**TASK BRIEF**
The required output is the exact run of lines below that opens at the line with "[_avalon-arch.pdf_](docs/avalon-arch.pdf)." and closes at the line with "- Branch **main**".

[DATA UNDER STUDY]

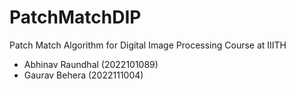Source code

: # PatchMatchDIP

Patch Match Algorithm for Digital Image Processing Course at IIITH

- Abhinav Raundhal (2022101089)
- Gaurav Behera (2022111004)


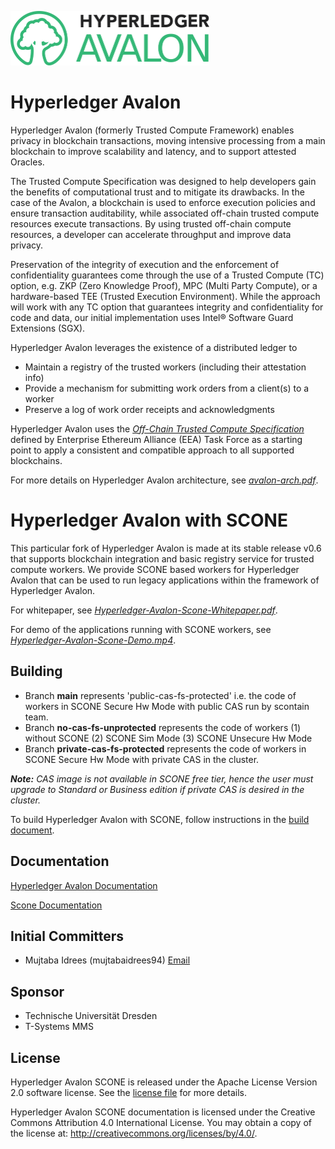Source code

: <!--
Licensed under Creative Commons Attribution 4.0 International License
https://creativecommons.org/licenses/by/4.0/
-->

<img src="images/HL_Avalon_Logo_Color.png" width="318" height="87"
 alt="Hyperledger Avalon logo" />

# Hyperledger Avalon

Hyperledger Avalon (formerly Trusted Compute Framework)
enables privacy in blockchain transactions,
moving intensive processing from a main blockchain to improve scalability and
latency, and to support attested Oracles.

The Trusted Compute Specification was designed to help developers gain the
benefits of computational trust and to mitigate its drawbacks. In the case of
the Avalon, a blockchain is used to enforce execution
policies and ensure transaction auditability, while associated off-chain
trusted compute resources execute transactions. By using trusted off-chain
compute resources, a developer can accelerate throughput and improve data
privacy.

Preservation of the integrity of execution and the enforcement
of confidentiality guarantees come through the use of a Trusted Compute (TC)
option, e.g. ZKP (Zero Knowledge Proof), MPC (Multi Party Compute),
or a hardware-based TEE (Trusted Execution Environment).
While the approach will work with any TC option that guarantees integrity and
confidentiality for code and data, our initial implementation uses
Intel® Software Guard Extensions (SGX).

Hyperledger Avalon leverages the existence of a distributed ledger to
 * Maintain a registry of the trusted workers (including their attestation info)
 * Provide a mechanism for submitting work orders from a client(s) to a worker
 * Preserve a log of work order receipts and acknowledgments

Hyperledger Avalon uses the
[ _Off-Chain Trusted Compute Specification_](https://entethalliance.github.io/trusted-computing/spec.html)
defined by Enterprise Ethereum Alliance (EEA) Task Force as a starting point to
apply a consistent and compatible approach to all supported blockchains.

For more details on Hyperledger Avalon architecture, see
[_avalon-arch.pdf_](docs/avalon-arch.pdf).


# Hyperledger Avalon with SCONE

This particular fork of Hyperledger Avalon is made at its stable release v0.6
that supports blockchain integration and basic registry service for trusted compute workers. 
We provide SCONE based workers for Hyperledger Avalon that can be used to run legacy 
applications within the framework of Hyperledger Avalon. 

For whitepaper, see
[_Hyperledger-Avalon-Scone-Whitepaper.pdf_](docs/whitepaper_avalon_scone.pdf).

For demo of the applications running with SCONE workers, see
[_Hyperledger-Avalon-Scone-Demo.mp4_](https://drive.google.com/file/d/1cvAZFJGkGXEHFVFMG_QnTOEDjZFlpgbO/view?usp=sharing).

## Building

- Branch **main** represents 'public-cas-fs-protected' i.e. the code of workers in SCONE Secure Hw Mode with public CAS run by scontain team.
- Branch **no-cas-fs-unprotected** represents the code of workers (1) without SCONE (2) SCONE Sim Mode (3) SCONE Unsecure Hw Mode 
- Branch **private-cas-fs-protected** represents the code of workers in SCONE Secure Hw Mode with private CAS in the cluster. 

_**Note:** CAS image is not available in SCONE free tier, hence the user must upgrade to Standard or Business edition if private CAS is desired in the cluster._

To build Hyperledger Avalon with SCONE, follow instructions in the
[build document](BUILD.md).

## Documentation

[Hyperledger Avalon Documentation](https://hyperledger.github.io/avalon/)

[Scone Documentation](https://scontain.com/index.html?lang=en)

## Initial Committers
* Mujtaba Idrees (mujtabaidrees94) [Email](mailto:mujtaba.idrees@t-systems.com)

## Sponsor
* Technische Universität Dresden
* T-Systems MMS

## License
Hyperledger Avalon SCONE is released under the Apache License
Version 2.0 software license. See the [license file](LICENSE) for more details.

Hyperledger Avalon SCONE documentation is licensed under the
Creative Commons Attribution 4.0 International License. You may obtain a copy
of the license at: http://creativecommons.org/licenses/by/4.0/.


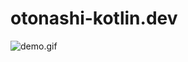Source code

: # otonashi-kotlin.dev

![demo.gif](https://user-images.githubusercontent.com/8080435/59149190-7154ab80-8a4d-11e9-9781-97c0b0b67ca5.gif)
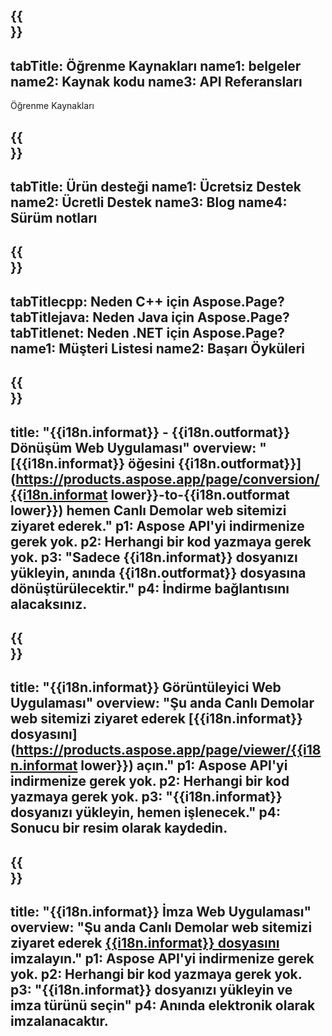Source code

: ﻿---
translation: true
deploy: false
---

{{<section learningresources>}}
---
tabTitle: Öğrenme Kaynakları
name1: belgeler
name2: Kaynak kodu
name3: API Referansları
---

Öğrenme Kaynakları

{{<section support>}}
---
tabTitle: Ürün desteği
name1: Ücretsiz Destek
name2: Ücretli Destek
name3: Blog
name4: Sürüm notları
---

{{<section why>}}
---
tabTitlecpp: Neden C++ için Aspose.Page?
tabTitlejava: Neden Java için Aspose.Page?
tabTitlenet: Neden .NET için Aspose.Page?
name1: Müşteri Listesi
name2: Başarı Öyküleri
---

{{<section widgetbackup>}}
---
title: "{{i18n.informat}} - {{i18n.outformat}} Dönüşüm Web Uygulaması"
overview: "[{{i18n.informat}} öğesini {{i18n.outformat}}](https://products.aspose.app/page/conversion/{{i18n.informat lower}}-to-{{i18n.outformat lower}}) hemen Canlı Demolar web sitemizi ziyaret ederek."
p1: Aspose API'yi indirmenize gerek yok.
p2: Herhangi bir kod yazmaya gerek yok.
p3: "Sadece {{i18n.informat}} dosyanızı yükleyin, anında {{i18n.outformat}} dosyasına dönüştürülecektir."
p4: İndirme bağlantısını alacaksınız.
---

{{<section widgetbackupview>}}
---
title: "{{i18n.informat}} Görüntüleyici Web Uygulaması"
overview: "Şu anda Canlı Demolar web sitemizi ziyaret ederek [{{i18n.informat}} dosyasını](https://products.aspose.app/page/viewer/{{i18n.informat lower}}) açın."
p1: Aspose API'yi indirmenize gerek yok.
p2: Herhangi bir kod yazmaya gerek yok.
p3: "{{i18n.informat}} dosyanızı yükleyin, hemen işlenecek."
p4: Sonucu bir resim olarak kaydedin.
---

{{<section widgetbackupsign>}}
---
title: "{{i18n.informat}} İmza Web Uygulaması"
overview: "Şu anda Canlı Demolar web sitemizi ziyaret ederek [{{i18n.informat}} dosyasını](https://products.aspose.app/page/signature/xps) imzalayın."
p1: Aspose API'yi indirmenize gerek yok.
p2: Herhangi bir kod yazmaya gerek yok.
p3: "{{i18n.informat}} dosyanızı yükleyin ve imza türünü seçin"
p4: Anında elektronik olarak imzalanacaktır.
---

[/DATA UNDER STUDY]
[DATA UNDER STUDY]

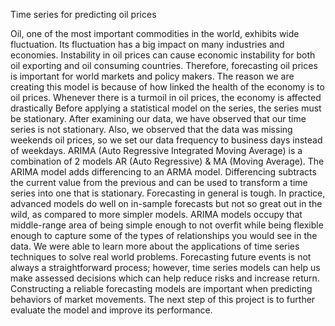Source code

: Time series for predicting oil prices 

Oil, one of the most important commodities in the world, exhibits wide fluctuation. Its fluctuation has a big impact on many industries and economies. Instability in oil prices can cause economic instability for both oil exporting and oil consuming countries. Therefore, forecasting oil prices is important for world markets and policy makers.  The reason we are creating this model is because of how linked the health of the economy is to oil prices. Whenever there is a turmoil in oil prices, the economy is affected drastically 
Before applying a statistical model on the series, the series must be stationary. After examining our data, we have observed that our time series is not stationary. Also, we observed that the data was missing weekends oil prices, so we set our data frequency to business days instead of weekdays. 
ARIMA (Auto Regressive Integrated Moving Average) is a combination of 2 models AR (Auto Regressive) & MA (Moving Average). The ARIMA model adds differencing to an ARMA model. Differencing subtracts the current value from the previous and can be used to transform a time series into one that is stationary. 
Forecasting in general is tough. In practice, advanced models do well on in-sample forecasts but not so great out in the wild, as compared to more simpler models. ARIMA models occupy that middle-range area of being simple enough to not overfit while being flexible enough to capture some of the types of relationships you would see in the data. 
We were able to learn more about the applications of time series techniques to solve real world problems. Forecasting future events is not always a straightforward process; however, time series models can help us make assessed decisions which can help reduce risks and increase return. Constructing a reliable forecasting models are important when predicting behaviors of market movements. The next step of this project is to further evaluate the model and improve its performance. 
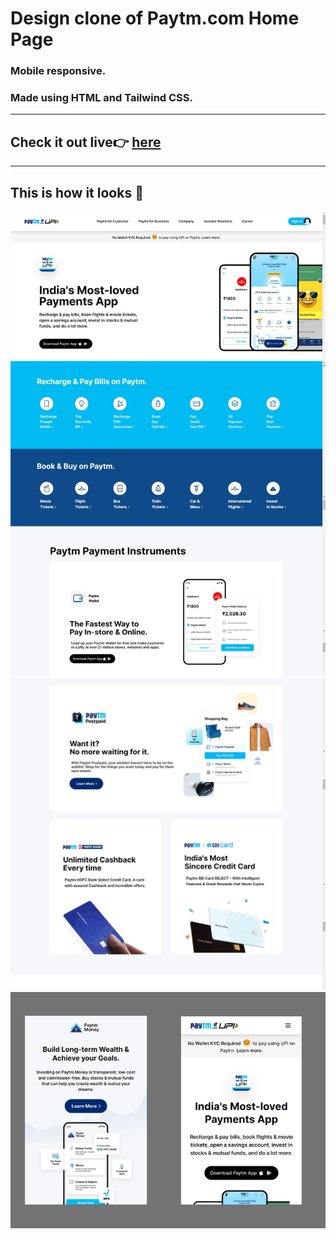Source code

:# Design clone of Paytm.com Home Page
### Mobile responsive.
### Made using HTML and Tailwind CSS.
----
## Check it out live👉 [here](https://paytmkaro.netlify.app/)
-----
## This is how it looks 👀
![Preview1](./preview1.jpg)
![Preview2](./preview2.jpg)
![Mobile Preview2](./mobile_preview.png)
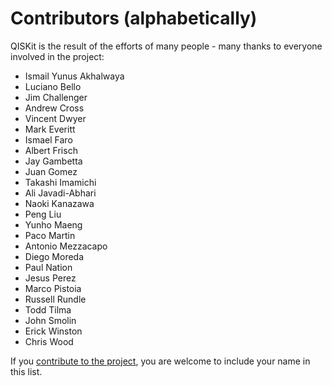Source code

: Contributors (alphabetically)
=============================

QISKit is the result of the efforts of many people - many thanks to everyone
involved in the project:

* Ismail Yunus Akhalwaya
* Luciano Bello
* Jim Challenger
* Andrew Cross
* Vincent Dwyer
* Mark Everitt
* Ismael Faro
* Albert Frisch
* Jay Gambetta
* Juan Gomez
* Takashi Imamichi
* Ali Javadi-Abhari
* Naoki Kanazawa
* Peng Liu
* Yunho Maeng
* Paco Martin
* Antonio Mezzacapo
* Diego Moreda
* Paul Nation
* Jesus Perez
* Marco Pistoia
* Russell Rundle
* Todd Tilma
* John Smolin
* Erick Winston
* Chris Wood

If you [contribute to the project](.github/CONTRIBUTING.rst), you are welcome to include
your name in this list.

[/DATA UNDER STUDY]
[DATA UNDER STUDY]

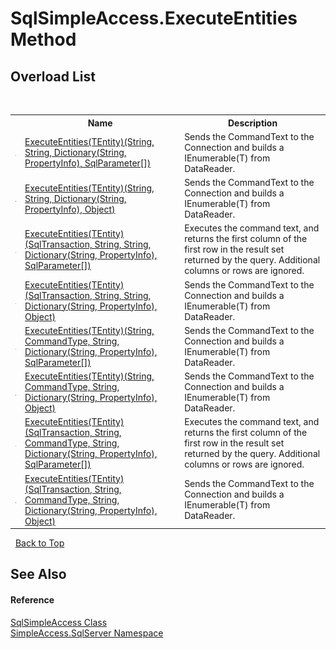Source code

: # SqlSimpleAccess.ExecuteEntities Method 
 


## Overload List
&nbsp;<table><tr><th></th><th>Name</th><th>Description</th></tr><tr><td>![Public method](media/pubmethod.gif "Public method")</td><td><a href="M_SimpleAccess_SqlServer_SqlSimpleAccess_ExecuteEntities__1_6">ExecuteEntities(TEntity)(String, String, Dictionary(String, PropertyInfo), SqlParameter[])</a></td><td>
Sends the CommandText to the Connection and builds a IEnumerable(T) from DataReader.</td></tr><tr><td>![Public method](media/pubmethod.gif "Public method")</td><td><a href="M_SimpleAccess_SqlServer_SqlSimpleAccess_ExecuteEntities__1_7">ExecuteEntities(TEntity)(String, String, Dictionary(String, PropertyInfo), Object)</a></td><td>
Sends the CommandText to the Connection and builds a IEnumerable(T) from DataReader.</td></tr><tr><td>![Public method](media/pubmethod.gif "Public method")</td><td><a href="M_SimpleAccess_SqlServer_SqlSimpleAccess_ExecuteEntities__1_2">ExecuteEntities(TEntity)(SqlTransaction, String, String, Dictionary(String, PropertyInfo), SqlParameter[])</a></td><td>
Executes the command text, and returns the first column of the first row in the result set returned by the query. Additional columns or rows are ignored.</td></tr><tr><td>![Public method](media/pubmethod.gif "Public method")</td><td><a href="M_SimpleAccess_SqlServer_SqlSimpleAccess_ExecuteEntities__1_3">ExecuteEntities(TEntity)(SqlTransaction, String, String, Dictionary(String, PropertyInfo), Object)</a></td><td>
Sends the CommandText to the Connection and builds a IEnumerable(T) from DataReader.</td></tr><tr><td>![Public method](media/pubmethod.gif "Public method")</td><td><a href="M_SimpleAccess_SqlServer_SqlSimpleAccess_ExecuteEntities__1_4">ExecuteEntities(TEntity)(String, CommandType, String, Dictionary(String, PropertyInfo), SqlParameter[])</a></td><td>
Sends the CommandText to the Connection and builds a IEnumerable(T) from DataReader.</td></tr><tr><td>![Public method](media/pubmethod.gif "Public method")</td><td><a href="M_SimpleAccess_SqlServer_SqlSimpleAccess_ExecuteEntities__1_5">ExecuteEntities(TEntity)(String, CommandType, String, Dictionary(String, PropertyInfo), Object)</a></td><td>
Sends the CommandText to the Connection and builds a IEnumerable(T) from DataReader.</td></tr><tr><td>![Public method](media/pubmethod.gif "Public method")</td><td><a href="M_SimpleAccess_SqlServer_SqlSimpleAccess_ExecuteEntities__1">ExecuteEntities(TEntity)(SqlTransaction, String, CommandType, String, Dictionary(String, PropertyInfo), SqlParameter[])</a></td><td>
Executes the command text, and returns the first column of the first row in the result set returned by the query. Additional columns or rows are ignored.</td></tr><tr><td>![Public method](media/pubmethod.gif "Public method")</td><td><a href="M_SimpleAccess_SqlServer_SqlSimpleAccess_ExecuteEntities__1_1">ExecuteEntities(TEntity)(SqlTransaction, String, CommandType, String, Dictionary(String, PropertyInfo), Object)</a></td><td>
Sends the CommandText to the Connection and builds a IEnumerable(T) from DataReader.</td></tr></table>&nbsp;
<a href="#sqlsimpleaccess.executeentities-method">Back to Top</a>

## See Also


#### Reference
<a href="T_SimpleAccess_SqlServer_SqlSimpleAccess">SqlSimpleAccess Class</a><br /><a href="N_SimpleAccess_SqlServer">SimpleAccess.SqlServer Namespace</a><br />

[/DATA UNDER STUDY]

**RESPONSE BELOW**
[_avalon-arch.pdf_](docs/avalon-arch.pdf).


# Hyperledger Avalon with SCONE

This particular fork of Hyperledger Avalon is made at its stable release v0.6
that supports blockchain integration and basic registry service for trusted compute workers. 
We provide SCONE based workers for Hyperledger Avalon that can be used to run legacy 
applications within the framework of Hyperledger Avalon. 

For whitepaper, see
[_Hyperledger-Avalon-Scone-Whitepaper.pdf_](docs/whitepaper_avalon_scone.pdf).

For demo of the applications running with SCONE workers, see
[_Hyperledger-Avalon-Scone-Demo.mp4_](https://drive.google.com/file/d/1cvAZFJGkGXEHFVFMG_QnTOEDjZFlpgbO/view?usp=sharing).

## Building

- Branch **main** represents 'public-cas-fs-protected' i.e. the code of workers in SCONE Secure Hw Mode with public CAS run by scontain team.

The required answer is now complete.